The prevailing reason behind the 49ers parting ways with Spencer is the fact that he's set to make $3.2 million in 2012, while having been inactive for nine games including the playoffs. It makes perfect sense, and it's pretty easy to just say that Spencer will be released. It wouldn't make sense to carry him on the roster if he's going to miss half of the games and make that much money, especially with some high profile free agents this season.
But there's a couple things to consider in regards to the 49ers potentially keeping Spencer. For one, Spencer fell behind and was inactive for games he wasn't injured in. While there's definite injury concerns going forward (two hamstring injuries and turf toe in 2011 alone), it was the early injury that put him out of the quick training camp and set him behind.

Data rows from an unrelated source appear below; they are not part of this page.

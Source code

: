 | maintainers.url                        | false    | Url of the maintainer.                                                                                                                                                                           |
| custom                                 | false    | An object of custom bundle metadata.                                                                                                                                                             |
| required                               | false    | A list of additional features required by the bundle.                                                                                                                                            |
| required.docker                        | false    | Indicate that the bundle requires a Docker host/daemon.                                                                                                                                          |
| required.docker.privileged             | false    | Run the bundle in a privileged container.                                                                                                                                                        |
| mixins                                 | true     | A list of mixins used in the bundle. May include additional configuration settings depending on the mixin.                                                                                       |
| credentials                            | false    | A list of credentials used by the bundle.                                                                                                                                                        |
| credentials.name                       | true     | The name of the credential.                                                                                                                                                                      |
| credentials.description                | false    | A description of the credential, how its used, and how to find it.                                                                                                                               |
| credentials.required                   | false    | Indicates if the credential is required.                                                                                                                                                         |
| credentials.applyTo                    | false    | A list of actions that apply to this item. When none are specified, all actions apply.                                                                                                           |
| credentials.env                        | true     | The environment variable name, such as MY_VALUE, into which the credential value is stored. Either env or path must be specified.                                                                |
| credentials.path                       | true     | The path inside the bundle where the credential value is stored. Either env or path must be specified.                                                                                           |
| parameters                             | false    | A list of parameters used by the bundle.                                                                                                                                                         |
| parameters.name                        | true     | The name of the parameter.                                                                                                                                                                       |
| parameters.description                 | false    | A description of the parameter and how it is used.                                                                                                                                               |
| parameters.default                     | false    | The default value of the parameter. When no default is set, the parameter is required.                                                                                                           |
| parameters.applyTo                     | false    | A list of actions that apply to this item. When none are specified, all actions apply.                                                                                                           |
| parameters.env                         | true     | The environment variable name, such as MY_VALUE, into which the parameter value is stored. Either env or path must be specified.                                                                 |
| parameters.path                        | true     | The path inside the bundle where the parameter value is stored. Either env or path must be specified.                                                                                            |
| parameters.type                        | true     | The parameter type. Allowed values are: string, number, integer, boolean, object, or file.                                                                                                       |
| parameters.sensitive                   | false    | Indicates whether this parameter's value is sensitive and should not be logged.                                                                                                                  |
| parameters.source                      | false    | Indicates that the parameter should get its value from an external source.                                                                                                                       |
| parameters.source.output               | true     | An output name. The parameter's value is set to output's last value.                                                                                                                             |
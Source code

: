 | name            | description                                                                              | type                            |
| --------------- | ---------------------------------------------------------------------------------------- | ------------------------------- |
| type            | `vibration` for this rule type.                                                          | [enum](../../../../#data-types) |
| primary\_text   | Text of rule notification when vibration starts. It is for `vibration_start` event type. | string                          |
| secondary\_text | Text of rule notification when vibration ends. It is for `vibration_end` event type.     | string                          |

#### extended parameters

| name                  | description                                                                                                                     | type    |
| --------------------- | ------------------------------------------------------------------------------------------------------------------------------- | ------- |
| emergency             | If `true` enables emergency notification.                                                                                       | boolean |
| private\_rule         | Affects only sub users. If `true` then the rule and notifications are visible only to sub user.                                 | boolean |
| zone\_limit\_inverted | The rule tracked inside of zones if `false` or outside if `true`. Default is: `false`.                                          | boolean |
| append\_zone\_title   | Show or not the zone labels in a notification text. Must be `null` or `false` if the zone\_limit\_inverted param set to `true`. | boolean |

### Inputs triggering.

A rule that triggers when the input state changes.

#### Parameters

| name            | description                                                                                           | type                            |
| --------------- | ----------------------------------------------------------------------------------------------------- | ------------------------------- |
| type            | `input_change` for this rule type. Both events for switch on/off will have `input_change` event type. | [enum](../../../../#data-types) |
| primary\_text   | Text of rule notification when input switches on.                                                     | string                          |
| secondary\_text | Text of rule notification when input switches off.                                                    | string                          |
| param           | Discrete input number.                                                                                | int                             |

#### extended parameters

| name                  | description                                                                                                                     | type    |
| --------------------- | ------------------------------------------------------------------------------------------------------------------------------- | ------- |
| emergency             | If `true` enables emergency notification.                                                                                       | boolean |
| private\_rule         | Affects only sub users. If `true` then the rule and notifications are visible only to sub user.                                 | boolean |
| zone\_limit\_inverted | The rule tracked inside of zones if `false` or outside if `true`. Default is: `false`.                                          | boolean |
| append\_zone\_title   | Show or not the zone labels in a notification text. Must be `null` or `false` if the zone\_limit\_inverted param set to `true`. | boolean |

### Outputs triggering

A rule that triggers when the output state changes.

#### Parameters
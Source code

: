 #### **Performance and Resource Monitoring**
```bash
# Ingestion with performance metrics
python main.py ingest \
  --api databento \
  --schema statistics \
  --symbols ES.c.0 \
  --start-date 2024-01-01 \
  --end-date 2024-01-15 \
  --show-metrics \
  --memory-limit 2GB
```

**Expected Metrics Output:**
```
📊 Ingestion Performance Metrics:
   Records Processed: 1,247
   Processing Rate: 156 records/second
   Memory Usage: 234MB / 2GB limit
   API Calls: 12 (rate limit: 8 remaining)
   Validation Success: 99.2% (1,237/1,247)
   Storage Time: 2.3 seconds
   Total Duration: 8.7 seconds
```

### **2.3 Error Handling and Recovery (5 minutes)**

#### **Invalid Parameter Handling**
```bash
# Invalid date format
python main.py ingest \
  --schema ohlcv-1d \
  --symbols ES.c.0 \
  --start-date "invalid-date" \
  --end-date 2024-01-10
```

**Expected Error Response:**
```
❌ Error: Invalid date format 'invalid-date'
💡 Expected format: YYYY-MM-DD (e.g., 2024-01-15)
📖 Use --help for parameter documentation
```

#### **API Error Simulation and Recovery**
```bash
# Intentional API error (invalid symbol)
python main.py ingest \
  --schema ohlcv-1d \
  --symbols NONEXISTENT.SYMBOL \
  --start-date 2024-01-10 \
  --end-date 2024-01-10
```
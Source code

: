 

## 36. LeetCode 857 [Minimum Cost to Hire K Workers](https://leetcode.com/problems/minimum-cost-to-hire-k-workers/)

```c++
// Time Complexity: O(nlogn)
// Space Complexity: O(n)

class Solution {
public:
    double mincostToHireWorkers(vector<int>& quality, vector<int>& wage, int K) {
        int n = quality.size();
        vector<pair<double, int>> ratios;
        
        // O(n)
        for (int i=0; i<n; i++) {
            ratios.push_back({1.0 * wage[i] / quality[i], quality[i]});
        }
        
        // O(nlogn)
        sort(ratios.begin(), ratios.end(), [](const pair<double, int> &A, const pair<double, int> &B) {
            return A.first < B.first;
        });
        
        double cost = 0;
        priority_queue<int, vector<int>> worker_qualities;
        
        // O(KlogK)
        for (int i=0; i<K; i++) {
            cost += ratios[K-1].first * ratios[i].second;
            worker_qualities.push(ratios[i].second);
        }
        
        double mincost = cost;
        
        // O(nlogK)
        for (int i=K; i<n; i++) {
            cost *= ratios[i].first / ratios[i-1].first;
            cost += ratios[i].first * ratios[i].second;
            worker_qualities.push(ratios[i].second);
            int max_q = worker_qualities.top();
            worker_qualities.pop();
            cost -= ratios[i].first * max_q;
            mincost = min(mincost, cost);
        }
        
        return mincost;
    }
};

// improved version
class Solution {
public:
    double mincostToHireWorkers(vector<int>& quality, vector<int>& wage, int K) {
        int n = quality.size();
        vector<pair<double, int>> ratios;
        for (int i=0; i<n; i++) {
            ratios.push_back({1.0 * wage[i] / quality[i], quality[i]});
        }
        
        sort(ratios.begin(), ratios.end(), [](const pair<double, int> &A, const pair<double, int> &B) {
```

It was an entirely new coaching staff and there was a big lockout. When Spencer had a chance to show the new coaches that he deserved to keep his starting job, he was hurt and passed by. Mid-season, it didn't make sense to devote time to Spencer. They had to go with what they were going with. So Spencer could conceivably be valuable to the team, just one season removed from a very stellar season.
On top of those things, Carlos Rogers is a free agent, and behind him there's not a lot to work with. Spencer is valuable against certain types of receivers, but his value to the 49ers shoots up if they somehow can't re-sign Rogers. At first, it seemed inevitable that they get a done with the Pro Bowl cornerback, but after some notes that the 49ers might be more interested in bringing back Dason Goldson, there hasn't been much news related to a potential deal with Rogers.
So Spencer could be a little bit more valuable than most are giving him credit for. Which may all be for naught, really, as that value simply means that Spencer could have some suitors for a late-round pick in a trade scenario. The more valuable Spencer is to the 49ers, the more valuable he could be to another team. Really, the best situation for them is that another team wants to give them a fifth- or sixth-round pick for him.